Among the entries below, find every line that contains the string "processEvent", then copy it.
--*--
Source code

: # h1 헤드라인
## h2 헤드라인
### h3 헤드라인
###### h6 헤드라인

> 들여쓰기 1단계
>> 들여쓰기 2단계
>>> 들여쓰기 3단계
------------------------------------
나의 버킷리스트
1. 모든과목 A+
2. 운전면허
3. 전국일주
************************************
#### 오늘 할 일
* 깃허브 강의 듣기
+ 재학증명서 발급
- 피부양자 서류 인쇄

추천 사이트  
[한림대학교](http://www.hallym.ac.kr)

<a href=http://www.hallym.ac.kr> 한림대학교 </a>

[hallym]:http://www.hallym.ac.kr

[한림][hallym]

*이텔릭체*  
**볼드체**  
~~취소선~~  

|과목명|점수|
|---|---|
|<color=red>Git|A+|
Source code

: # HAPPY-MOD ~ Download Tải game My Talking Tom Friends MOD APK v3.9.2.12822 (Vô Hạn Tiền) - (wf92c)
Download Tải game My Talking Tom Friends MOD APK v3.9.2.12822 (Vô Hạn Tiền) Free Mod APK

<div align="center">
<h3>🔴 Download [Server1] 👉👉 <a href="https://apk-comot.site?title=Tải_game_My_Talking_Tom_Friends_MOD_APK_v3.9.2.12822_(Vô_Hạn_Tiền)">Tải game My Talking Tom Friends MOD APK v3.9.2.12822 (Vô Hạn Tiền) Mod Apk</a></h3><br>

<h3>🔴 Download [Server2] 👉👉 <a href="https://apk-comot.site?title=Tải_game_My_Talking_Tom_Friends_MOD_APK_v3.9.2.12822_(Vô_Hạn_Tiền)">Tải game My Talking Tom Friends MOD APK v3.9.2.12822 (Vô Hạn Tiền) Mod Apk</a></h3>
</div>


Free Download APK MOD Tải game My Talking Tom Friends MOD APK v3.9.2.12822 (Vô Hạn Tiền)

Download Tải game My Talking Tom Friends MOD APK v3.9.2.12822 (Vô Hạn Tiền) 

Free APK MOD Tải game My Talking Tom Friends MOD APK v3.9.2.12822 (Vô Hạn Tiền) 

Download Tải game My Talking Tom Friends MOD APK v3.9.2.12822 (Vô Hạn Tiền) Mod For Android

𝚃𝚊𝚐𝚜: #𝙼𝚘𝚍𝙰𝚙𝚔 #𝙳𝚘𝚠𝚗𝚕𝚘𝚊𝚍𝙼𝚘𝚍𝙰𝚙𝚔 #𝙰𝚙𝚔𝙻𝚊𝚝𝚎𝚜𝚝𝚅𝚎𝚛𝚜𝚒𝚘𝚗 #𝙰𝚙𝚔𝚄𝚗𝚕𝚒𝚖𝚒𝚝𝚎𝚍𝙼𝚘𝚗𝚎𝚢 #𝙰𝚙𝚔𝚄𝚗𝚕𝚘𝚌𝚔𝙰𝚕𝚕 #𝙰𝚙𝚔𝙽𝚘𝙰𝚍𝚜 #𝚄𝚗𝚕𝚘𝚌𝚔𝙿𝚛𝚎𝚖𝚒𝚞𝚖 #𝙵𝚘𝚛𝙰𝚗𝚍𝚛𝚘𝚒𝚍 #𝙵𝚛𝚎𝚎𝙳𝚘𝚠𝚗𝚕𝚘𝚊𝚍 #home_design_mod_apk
--*--
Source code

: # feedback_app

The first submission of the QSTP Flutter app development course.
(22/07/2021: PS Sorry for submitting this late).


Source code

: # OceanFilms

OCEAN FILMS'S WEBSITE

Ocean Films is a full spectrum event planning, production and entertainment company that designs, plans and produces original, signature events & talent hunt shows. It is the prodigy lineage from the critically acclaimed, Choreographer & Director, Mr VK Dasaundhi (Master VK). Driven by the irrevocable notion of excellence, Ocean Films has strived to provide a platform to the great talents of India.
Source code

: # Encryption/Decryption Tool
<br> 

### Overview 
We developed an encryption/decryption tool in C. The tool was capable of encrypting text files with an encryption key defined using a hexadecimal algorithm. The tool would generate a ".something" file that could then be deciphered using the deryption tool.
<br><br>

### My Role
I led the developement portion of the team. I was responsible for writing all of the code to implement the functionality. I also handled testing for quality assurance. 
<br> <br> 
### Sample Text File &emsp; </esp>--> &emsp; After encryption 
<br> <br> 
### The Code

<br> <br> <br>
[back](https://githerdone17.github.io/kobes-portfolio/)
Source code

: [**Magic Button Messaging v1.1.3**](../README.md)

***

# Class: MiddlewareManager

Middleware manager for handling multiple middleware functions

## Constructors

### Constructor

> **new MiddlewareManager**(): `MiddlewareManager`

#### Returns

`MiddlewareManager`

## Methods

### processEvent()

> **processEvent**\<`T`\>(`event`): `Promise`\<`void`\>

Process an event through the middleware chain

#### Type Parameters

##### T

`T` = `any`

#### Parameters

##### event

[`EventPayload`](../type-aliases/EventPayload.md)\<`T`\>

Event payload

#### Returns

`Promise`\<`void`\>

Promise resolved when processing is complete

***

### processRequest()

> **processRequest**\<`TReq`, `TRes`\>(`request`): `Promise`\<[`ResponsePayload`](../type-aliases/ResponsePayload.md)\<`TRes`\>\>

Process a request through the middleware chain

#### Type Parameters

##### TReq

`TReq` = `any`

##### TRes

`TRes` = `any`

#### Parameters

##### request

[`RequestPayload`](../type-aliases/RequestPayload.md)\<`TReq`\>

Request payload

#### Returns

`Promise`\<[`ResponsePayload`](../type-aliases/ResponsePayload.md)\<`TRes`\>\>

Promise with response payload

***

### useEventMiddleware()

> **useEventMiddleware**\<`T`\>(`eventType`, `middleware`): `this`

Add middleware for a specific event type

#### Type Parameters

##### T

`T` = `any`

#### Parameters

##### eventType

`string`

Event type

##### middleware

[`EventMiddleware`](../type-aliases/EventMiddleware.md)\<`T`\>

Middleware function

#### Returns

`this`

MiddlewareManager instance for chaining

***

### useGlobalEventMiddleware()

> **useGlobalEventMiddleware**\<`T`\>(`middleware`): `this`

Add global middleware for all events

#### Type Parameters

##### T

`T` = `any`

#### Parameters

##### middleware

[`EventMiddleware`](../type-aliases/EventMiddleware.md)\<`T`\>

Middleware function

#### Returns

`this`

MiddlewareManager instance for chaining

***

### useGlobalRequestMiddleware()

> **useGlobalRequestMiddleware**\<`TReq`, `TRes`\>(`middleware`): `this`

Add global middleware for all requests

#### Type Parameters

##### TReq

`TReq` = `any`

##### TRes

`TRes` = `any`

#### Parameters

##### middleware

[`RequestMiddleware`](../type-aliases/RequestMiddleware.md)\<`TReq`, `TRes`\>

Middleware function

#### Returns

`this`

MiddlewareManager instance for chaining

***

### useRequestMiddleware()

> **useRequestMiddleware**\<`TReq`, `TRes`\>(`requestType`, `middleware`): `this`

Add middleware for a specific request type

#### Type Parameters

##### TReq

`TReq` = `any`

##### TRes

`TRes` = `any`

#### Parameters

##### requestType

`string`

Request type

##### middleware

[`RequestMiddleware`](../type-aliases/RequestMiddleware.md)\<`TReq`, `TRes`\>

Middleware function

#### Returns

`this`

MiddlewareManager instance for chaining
--*--
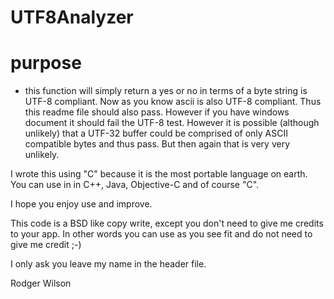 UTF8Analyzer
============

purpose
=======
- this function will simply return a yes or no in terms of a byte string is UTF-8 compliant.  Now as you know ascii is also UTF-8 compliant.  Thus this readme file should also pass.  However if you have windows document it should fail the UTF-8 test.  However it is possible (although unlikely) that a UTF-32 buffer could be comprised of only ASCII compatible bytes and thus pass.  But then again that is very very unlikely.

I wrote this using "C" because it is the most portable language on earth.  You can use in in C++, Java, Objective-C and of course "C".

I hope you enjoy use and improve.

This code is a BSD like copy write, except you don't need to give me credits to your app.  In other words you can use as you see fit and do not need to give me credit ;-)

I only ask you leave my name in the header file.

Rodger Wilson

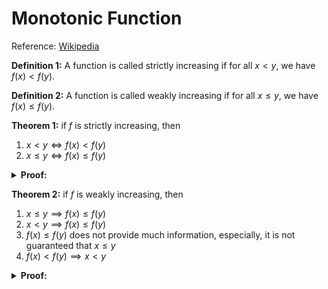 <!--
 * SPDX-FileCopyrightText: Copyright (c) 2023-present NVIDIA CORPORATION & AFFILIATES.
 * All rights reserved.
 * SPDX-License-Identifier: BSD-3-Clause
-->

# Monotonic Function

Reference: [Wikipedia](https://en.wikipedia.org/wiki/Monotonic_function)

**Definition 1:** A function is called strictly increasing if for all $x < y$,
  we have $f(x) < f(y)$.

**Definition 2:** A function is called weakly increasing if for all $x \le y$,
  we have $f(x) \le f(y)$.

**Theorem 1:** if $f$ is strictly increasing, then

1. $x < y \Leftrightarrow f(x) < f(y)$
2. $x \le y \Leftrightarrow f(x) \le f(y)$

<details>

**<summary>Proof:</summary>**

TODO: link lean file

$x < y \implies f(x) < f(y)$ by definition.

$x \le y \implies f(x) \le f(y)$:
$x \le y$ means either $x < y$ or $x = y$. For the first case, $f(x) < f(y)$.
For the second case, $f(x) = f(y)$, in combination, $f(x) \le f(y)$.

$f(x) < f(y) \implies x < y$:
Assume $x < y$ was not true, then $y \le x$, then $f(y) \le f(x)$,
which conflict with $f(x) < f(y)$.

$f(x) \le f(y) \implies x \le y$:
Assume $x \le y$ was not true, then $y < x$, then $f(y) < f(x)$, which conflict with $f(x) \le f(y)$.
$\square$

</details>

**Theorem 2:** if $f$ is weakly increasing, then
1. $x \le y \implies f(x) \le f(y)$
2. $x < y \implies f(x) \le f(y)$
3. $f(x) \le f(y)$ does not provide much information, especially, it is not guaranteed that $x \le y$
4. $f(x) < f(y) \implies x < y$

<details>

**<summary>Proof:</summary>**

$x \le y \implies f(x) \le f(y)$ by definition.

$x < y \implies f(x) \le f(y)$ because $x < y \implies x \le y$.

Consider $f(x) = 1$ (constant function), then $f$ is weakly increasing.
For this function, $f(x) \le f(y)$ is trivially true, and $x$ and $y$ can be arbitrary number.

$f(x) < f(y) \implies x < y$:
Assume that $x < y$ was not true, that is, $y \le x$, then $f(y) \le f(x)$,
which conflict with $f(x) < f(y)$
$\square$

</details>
--*--
— Completed exercise —
### processEvent()
> **processEvent**\<`T`\>(`event`): `Promise`\<`void`\>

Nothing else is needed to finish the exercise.